Hindu society will progress only if it comes together: Bhagwat
On Friday, Rashtriya Swayamsevak Sangh (RSS) chief Mohan Bhagwat called for the Hindu society to be united. Addressing the second World Hindu Congress in Chicago, Bhagwat emphasized on the collaboration of the Hindus and said it is the need of the hour. The conference marks the 125th anniversary of Swami Vivekananda's speech at the Parliament of World Religions in 1893. Here's what he said.
Bhagwat said the Hindu society had meritorious people all across the world in every field, but they don't work together as a community. "Coming together of Hindus in itself is a difficult thing," Bhagwat said and added that Hindus had been suffering for thousands of years because they have forgotten to practice their basic principles and spiritualism.
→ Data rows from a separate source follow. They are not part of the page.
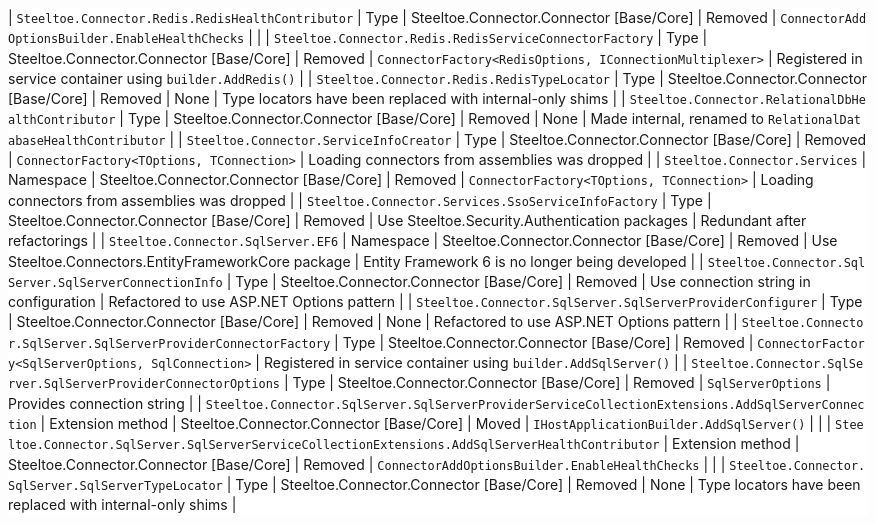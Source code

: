 | `Steeltoe.Connector.Redis.RedisHealthContributor`                                                  | Type             | Steeltoe.Connector.Connector [Base/Core] | Removed | `ConnectorAddOptionsBuilder.EnableHealthChecks`                                                  |                                                                                                              |
| `Steeltoe.Connector.Redis.RedisServiceConnectorFactory`                                            | Type             | Steeltoe.Connector.Connector [Base/Core] | Removed | `ConnectorFactory<RedisOptions, IConnectionMultiplexer>`                                         | Registered in service container using `builder.AddRedis()`                                                   |
| `Steeltoe.Connector.Redis.RedisTypeLocator`                                                        | Type             | Steeltoe.Connector.Connector [Base/Core] | Removed | None                                                                                             | Type locators have been replaced with internal-only shims                                                    |
| `Steeltoe.Connector.RelationalDbHealthContributor`                                                 | Type             | Steeltoe.Connector.Connector [Base/Core] | Removed | None                                                                                             | Made internal, renamed to `RelationalDatabaseHealthContributor`                                              |
| `Steeltoe.Connector.ServiceInfoCreator`                                                            | Type             | Steeltoe.Connector.Connector [Base/Core] | Removed | `ConnectorFactory<TOptions, TConnection>`                                                        | Loading connectors from assemblies was dropped                                                               |
| `Steeltoe.Connector.Services`                                                                      | Namespace        | Steeltoe.Connector.Connector [Base/Core] | Removed | `ConnectorFactory<TOptions, TConnection>`                                                        | Loading connectors from assemblies was dropped                                                               |
| `Steeltoe.Connector.Services.SsoServiceInfoFactory`                                                | Type             | Steeltoe.Connector.Connector [Base/Core] | Removed | Use Steeltoe.Security.Authentication packages                                                    | Redundant after refactorings                                                                                 |
| `Steeltoe.Connector.SqlServer.EF6`                                                                 | Namespace        | Steeltoe.Connector.Connector [Base/Core] | Removed | Use Steeltoe.Connectors.EntityFrameworkCore package                                              | Entity Framework 6 is no longer being developed                                                              |
| `Steeltoe.Connector.SqlServer.SqlServerConnectionInfo`                                             | Type             | Steeltoe.Connector.Connector [Base/Core] | Removed | Use connection string in configuration                                                           | Refactored to use ASP.NET Options pattern                                                                    |
| `Steeltoe.Connector.SqlServer.SqlServerProviderConfigurer`                                         | Type             | Steeltoe.Connector.Connector [Base/Core] | Removed | None                                                                                             | Refactored to use ASP.NET Options pattern                                                                    |
| `Steeltoe.Connector.SqlServer.SqlServerProviderConnectorFactory`                                   | Type             | Steeltoe.Connector.Connector [Base/Core] | Removed | `ConnectorFactory<SqlServerOptions, SqlConnection>`                                              | Registered in service container using `builder.AddSqlServer()`                                               |
| `Steeltoe.Connector.SqlServer.SqlServerProviderConnectorOptions`                                   | Type             | Steeltoe.Connector.Connector [Base/Core] | Removed | `SqlServerOptions`                                                                               | Provides connection string                                                                                   |
| `Steeltoe.Connector.SqlServer.SqlServerProviderServiceCollectionExtensions.AddSqlServerConnection` | Extension method | Steeltoe.Connector.Connector [Base/Core] | Moved   | `IHostApplicationBuilder.AddSqlServer()`                                                         |                                                                                                              |
| `Steeltoe.Connector.SqlServer.SqlServerServiceCollectionExtensions.AddSqlServerHealthContributor`  | Extension method | Steeltoe.Connector.Connector [Base/Core] | Removed | `ConnectorAddOptionsBuilder.EnableHealthChecks`                                                  |                                                                                                              |
| `Steeltoe.Connector.SqlServer.SqlServerTypeLocator`                                                | Type             | Steeltoe.Connector.Connector [Base/Core] | Removed | None                                                                                             | Type locators have been replaced with internal-only shims                                                    |

[^1]: When using the binary buildpack, specify port bindings in an [environment variable](https://learn.microsoft.com/aspnet/core/fundamentals/servers/kestrel/endpoints#specify-ports-only) or on the command-line: `--urls=http://0.0.0.0:%PORT%`.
"Our values are universal values, presently called by the world as Hindu values. It is the duty of the Hindu nation and society to provide this as a framework for the world," said Bhagwat. He added that his organization was a "postmodern" outfit with a "futuristic" outlook. "We are postmodern. What humanity will need 20 years later, we are thinking today," he quipped.
Touching politics briefly, Bhagwat said that politics must be fought like politics, but without changing oneself. He subtly drew parallels in the relationship between Krishna and Yudhishtir in the Mahabharata without naming anyone. Bhagwat ended the speech by comparing Hindu society's status to the moment in Mahabharata when the fortunes of the exiled Pandavas suddenly turned around.
Illinois Lieutenant Governor Evelyn Sanguinetti, Ashwin Adhin, Vice President of Suriname, Raju Reddy, Vice-Chair of the WHC, and SP Kothari, Chairperson, organizing committee of the WHC were the other speakers on Day 1. Around 2,500 delegates from 60 countries attended the event.